LINX talks and papers synthesizing data from across sites tend to carry large authorship lists and involve multiple institutions. There is a good reason for this: the latest work involved 72 coordinated stream experiments in eight regions across the United States, including Puerto Rico. The LINX experiments were 24-hour stable isotope additions to streams to study nitrogen cycling. Each experiment entailed a carefully coordinated measurement blitz by a team of five to10 people, including senior principal investigators (PIs) on site, followed by months of laboratory work.

We felt that it was critical to work with our home institutions and with the National Science Foundation to publicize the LINX paper, and we did this in the two weeks leading up to the date of publication. The overall LINX group prepared for the publication by drafting a one-page statement to serve as a press release.

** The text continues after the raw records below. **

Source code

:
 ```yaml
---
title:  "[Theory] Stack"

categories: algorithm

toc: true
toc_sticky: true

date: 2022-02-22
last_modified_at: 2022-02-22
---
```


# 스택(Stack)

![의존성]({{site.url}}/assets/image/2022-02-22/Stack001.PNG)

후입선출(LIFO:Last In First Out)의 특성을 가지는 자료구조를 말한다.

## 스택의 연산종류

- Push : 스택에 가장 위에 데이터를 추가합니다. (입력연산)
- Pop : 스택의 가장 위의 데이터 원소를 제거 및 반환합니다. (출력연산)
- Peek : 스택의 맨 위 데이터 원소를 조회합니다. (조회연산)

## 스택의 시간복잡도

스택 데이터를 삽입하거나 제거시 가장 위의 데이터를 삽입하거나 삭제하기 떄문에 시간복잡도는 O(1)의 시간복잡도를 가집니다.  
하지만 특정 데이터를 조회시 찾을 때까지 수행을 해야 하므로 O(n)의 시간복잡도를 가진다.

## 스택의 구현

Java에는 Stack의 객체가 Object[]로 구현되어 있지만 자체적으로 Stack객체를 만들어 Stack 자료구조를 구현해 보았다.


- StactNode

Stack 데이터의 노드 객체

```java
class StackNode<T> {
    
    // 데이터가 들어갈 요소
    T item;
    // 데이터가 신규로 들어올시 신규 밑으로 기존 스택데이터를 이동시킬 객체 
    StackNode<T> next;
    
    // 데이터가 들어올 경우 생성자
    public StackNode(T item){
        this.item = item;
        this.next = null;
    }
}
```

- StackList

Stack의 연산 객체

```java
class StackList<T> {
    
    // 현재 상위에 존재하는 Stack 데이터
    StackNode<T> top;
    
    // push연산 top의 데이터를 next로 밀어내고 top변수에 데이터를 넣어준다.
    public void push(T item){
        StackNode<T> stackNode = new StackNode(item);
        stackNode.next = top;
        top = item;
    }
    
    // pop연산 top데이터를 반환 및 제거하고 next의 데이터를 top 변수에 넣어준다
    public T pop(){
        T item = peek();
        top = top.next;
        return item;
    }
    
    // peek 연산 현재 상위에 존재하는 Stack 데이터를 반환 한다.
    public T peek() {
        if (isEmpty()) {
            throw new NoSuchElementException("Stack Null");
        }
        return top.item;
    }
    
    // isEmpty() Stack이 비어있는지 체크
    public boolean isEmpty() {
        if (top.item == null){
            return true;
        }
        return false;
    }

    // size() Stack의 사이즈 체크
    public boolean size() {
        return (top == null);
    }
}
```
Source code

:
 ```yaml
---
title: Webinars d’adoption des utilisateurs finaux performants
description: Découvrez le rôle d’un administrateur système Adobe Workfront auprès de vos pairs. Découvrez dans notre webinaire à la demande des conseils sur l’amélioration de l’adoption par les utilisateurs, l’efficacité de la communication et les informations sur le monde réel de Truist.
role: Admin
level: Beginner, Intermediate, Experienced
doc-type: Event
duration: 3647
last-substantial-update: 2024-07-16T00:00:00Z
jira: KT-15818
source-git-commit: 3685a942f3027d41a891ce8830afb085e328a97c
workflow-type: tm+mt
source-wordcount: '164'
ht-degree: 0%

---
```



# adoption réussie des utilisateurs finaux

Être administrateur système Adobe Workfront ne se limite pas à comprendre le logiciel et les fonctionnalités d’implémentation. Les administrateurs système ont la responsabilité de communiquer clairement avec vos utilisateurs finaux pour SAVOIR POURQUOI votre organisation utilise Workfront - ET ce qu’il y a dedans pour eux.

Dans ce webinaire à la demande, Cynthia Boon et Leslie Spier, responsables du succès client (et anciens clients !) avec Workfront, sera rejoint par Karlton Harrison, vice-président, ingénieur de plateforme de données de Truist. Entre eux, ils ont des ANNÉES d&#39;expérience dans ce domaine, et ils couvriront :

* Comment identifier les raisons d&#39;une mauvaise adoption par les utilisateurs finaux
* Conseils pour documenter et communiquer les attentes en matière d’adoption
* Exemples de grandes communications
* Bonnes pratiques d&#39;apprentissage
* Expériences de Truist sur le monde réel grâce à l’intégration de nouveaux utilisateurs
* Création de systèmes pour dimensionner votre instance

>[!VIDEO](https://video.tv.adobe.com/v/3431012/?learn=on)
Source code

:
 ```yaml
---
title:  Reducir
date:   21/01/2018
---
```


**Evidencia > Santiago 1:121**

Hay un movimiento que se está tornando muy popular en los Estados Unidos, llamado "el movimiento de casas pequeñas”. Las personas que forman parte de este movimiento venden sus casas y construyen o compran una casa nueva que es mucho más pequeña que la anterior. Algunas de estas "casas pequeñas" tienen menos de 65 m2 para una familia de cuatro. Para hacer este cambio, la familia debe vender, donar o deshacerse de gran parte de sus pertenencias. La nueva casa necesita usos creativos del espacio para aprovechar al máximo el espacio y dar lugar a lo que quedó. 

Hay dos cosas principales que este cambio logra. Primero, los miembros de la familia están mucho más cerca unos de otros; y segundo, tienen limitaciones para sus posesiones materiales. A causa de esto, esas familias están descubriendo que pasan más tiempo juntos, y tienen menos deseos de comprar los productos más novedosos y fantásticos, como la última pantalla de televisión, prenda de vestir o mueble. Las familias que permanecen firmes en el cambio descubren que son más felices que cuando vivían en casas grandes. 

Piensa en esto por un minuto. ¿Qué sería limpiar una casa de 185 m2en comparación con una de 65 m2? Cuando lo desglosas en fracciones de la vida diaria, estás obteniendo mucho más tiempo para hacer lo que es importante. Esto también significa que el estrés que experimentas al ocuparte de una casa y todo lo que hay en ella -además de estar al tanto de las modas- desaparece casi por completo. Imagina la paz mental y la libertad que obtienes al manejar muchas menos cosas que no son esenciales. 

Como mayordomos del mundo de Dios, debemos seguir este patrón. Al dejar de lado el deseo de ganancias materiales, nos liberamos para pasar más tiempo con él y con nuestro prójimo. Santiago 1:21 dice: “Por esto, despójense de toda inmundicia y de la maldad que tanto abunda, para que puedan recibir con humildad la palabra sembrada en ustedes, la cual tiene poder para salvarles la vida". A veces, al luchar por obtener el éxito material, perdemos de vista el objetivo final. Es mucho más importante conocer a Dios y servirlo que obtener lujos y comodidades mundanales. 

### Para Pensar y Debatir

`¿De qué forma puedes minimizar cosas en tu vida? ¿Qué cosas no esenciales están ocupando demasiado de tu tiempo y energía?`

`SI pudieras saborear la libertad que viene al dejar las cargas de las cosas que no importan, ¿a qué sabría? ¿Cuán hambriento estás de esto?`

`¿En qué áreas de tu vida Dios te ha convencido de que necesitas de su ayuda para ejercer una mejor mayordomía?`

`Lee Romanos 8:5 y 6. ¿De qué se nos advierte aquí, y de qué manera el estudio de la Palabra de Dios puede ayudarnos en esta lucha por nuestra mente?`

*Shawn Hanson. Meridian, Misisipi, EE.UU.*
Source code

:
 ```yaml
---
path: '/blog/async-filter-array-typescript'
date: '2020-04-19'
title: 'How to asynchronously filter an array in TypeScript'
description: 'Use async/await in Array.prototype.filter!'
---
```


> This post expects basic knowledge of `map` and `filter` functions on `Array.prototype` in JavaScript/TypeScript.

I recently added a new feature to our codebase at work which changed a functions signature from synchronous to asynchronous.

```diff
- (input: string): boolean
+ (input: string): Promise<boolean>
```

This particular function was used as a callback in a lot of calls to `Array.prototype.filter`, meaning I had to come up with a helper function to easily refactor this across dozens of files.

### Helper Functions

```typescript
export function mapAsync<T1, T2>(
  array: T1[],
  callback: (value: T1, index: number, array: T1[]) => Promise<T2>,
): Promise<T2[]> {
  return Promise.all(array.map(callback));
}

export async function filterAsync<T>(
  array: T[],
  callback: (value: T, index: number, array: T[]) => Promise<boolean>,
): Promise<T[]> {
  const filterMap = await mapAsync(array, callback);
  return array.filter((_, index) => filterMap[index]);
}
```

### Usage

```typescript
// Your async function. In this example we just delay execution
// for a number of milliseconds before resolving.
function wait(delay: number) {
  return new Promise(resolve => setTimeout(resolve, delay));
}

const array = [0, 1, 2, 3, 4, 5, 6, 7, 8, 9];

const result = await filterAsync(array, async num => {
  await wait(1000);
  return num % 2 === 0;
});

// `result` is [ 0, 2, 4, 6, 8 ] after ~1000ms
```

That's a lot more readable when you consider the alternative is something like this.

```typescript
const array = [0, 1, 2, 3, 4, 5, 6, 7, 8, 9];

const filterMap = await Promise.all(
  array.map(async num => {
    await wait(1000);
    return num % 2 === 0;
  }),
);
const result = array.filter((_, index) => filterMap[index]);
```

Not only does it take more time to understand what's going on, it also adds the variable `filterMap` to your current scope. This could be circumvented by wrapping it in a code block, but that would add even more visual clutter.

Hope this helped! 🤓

Every member had a chance to see it and make suggestions, helping avoid the potential confusion that could have resulted if each group did their own pieces in isolation. Individual PIs were free to customize the press release to highlight their own involvement or the context of their research in a particular region. The resulting versions of the release were ready to go as soon as the news embargo was lifted, and the NSF and individual institutions moved speedily to get them into the right hands.

The press releases had to strike a balance between being scientifically newsworthy, yet interesting and relevant to the public. In the LINX case the "broader impacts" of the research were easily conveyed because excessive nitrogen in the environment is widely recognized as a problem and is associated with major environmental issues, such as algal blooms and oxygen depletion in marine coastal waters. It usually helps to mention linkages to issues at the forefront of public debate; in our case the relationship between increasing biofuel crops (corn ethanol), which require greater use of nitrogen fertilizers, and nitrogen loading to streams proved to be one that the press picked up on.

Also crucial to successful publicity was the willingness and accessibility of the PIs to speak with the press. One must pay constant attention to the telephone and email during the first couple of days after the announcement of the paper and respond as soon as possible. Everyone from the media who contacted me for commentary had a deadline measured in hours or even minutes, and their calls or emails always seemed to arrive after normal working hours.

We were pleased with the publicity the paper generated, reaching national popular media such as Time magazine and US News & World Report, and winning space in numerous science news media. The news is still spreading through the Internet, as members of the team are still getting requests for comment and more information about the LINX studies from non-governmental organizations in the US and internationally.


Mulholland, P.J., A.M. Helton, G.C. Poole, R.O. Hall, Jr., S.K. Hamilton, B.J. Peterson, J.L. Tank, L.R. Ashkenas, L.W. Cooper, C.N. Dahm, W.K. Dodds, S. Findlay, S.V. Gregory, N.B. Grimm, S.L. Johnson, W.H. McDowell, J.L. Meyer, H.M. Valett, J.R. Webster, C. Arango, J.J. Beaulieu, M J. Bernot, A.J. Burgin, C. Crenshaw, L. Johnson, B.R. Niederlehner, J.M. O'Brien, J.D. Potter, R.W. Sheibley, D.J. Sobota, and S.M. Thomas. 2008. Stream denitrification across biomes and effects of anthropogenic nitrate loading. Nature 452: 202-205.